We take a sneak preview at the promising new fusion restaurant at Pier 7
Penelope Walsh gets an exclusive insight into the eclectic fusion recipes served at Pier 7’s new restaurant.
The new addition to Pier 7 in Dubai Marina is Asia Asia restaurant and lounge. Now open in an unlicensed soft launch phase, this fusion concept takes its inspiration from Melbourne restaurant Spice Market. Like the Australian venue, Asia Asia is offering diners an original repertoire of recipes, designed to reflect and bring together the flavours and food cultures of countries from across the ancient spice route, stretching from Asia through to the Middle East. As such, you’ll find innovative and daring fusion creations such as lamb kofta siew mai, Malaysian sambal chicken tajine and Thai maki rolls.
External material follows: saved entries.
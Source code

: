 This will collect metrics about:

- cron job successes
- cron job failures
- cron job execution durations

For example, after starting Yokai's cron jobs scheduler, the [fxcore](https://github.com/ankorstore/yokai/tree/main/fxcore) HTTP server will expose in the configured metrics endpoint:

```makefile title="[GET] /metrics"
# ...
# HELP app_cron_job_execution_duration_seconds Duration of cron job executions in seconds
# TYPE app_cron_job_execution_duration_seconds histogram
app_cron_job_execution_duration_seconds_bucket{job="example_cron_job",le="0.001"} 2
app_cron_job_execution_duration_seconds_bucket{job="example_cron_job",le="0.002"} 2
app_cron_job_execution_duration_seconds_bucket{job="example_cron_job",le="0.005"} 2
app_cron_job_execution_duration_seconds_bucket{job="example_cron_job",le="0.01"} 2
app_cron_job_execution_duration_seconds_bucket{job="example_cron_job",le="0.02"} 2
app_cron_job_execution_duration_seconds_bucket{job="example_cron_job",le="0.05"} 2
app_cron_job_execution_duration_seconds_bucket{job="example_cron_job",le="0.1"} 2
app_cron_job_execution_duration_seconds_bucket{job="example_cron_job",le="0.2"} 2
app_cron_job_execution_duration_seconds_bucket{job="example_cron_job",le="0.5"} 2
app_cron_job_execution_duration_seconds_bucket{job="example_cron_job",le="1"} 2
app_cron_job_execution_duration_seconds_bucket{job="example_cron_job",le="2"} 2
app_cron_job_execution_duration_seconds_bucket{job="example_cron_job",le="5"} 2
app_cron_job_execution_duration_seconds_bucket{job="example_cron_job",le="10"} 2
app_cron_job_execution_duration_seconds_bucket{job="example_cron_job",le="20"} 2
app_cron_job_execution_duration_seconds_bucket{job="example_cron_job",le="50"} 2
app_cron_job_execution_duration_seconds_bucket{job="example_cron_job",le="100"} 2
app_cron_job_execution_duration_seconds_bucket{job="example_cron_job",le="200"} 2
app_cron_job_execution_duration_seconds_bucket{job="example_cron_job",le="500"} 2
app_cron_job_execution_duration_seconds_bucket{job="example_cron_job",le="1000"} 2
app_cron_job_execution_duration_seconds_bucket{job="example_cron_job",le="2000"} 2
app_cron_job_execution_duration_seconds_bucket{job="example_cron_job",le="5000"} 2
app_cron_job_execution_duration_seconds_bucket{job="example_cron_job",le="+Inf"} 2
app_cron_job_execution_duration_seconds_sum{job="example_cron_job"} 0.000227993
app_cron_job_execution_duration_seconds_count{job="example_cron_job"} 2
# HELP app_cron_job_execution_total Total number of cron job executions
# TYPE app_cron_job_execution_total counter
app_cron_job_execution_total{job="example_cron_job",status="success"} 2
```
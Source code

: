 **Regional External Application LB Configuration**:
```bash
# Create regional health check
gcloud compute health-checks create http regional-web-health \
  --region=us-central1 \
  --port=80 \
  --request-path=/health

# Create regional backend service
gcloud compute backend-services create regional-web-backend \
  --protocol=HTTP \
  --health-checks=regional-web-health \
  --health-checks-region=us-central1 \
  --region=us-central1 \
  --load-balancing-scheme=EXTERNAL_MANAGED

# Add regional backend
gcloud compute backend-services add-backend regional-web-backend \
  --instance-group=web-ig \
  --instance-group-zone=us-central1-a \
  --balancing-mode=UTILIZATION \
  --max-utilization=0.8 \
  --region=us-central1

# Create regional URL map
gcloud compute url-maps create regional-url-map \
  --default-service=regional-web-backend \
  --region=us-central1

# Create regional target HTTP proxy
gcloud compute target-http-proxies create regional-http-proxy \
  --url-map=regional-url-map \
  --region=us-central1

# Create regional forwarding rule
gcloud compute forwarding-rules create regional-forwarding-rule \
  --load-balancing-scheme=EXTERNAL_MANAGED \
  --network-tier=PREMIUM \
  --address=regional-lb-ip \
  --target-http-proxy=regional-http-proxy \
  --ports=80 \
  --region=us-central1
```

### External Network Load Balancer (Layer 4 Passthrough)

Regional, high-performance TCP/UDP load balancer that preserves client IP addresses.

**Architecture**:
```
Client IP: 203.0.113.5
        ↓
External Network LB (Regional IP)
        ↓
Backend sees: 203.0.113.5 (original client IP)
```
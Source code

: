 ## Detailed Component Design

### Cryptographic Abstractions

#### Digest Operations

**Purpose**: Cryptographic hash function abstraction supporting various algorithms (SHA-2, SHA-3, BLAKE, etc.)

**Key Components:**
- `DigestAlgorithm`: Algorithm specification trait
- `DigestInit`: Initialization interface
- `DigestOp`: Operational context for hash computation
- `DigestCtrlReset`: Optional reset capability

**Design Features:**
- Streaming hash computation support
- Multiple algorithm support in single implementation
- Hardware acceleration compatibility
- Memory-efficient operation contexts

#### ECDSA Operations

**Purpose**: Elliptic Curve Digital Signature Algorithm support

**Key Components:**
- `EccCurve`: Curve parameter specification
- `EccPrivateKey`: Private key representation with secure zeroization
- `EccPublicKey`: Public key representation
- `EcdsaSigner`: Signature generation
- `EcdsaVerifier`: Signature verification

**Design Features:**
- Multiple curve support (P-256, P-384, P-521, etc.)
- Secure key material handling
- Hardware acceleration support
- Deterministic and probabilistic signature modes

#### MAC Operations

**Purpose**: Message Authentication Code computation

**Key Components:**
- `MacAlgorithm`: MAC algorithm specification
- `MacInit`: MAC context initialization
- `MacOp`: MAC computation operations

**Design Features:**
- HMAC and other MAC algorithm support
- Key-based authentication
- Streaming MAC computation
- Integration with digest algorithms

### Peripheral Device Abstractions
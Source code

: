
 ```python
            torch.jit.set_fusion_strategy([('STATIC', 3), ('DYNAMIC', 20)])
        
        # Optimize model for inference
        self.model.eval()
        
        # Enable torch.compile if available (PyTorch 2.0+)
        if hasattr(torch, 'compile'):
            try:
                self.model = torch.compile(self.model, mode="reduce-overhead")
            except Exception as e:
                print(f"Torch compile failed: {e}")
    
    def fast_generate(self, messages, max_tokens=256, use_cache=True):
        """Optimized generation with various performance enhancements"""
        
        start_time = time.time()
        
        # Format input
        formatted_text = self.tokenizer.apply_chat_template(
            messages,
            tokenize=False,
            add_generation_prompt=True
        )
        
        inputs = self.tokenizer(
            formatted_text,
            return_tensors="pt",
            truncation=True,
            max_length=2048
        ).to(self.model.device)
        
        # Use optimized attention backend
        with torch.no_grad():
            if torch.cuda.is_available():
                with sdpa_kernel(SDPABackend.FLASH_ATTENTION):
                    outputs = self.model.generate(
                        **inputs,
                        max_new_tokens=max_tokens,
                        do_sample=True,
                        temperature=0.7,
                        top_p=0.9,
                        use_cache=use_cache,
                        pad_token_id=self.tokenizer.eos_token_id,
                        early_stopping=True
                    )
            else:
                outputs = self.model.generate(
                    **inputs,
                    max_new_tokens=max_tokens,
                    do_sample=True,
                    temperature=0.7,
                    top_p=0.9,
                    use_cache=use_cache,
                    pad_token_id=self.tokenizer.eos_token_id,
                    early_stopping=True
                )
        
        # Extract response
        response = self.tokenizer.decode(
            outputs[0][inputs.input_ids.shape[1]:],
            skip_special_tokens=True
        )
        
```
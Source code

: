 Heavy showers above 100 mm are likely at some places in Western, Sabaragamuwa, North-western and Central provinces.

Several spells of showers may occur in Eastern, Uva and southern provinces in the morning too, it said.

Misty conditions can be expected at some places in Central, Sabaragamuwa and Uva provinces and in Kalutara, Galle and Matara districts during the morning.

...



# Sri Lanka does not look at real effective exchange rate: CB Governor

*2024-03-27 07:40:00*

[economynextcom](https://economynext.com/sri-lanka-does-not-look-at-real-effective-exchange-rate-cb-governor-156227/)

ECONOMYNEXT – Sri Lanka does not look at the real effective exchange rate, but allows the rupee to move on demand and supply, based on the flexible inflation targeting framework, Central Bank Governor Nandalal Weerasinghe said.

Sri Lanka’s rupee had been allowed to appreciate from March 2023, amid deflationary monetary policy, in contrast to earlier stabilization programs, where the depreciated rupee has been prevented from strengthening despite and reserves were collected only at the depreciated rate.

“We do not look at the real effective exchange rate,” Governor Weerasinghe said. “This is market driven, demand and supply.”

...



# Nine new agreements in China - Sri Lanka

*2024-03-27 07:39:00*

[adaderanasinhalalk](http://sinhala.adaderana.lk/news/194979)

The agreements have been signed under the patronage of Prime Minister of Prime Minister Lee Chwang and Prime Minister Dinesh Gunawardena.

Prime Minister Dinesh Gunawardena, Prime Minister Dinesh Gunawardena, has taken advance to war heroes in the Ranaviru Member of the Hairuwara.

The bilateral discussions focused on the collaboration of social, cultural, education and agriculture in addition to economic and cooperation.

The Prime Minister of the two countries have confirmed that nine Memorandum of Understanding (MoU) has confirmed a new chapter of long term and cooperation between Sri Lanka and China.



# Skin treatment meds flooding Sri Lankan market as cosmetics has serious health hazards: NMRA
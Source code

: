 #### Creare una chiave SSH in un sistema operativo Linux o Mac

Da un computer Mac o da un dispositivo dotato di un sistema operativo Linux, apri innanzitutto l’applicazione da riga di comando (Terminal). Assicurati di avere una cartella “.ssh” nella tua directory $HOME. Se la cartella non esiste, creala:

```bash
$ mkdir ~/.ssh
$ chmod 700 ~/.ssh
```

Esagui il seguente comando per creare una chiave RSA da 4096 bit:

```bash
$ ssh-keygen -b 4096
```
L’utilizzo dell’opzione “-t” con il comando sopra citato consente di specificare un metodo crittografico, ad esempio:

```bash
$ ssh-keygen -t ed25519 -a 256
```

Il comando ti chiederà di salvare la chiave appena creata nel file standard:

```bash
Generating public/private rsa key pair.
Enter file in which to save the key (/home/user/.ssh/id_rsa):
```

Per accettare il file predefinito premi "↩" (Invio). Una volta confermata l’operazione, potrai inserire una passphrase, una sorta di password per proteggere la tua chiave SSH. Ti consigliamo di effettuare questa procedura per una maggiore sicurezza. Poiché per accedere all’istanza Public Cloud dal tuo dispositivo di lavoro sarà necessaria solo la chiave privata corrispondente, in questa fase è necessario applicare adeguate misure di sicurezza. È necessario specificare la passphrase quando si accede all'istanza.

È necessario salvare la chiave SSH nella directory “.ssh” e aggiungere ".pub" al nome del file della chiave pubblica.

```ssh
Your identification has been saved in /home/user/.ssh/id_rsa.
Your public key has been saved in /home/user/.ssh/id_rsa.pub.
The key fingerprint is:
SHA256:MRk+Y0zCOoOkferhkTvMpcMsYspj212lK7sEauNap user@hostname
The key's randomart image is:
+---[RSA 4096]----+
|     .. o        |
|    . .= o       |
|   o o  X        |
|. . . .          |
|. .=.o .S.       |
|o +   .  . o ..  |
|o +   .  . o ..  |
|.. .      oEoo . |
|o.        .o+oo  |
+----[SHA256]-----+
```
The man behind that menu is executive chef Mark Molnar. Originally from Hungary, chef Mark’s career has taken him through the Michelin-awarded restaurant kitchens of El Bulli in Catalunya, London’s Zuma and Dubai’s own Karma Kafé. Here, chef Mark gives us an exclusive lowdown on the signature dishes to try on Asia Asia’s menu. Asia Asia is open now. Pier 7, Dubai Marina (04 276 5900).
Originating from Beijing (formerly known as Peking) this is one of just a few highly traditional dishes to feature on the menu at Asia Asia. Prepared in classic Chinese style (served with pancakes, cucumber and hoi sin sauce), the restaurant uses a traditional Chinese technique for roasting duck, known as ‘pi pa’. This is because the shape of the duck during the roasting process resembles a Chinese musical instrument of the same name.
Sambal chicken tajine
This Tunisian-style tajine is flavoured with a Malaysian-style sambal chilli paste. According to chef Mark, ‘the idea is to bring Malaysian flavours into the tajine world, in fusion with the traditional North African way of cooking’. A chilli-shrimp sambal paste is prepared in-house at Asia Asia and used to marinate the chicken thigh, adding flavour to the sauce in which the chicken is slowly stewed.
Teriyaki chicken with ‘ras-el-hanout’ and fennel
Chicken thighs are teriyaki-glazed and charcoal grilled (as per the Japanese method) and then topped with shaved fennel slices and sprinkled with a traditional North African spice mix known as ‘ras-el-hanout’. Literally meaning ‘head of the shop’, this blend implies it is a mixture of the best spices the seller has to offer. ‘This North African spice mix was implemented to give a different personality to the deep and sweet teriyaki flavours,’ says chef Mark.
Persian style black cod
Chef Mark has long been experimenting with black cod fusion recipes, creating ‘Bangkok Black Cod’ for the menu at Karma Kafé. At Asia Asia, the challenge was to incorporate Middle Eastern flavours. ‘Persian cuisine is full of sweet and rich flavours. Miso black cod is a perfect subject to be dressed up with Persian flavours and textures,’ he says. The fish is marinated with miso for four to five days, grilled and then served with a sauce of white grape, raisin and black olive, and a Persian spice mix (made in house, called ‘advieh’), and coriander pesto.
Australian flank steak with harissa butter
Black Angus beef flank steak is cooked half in French-style (in a cast iron pan with butter and rosemary), and then finished off in Japanese-style on a robata charcoal grill. ‘It is topped with harissa butter, bringing a North African twist to the dish and giving it a real Asia Asia trademark feel.’
Thai maki roll
This sushi-rice roll contains chicken katsu, broccoli, asparagus, carrot, Thai salad and curry mayo. ‘The idea is to recreate the experience of a traditional Thai curry with rice, but turned into a maki experience: a fusion of Japanese technique and Thai flavour’.
Lamb kofta siew mai ‘Every Lebanese, Syrian or Egyptian restaurant will serve you a nice lamb kofta, but grilled,’ says chef Mark. At Asia Asia, a little Chinese fusion is added to the dish by making it into an open siew mai dumpling, with lamb kofta mix as the filling, and steamed.
Japanese scallops with chilli mentaiko and umeboshi The association here comes from the French idea of ‘caper butter’, usually served with fish and scallops. In this recipe, Asia Asia replaces the caper with salty and sour Japanese pickled plum called ‘umeboshi’ to create an ‘umeboshi beurre noisette’. ‘I created this dish back in Zuma London in 2008 and it spread around the Zumas of the world as a big favourite’, says chef Mark.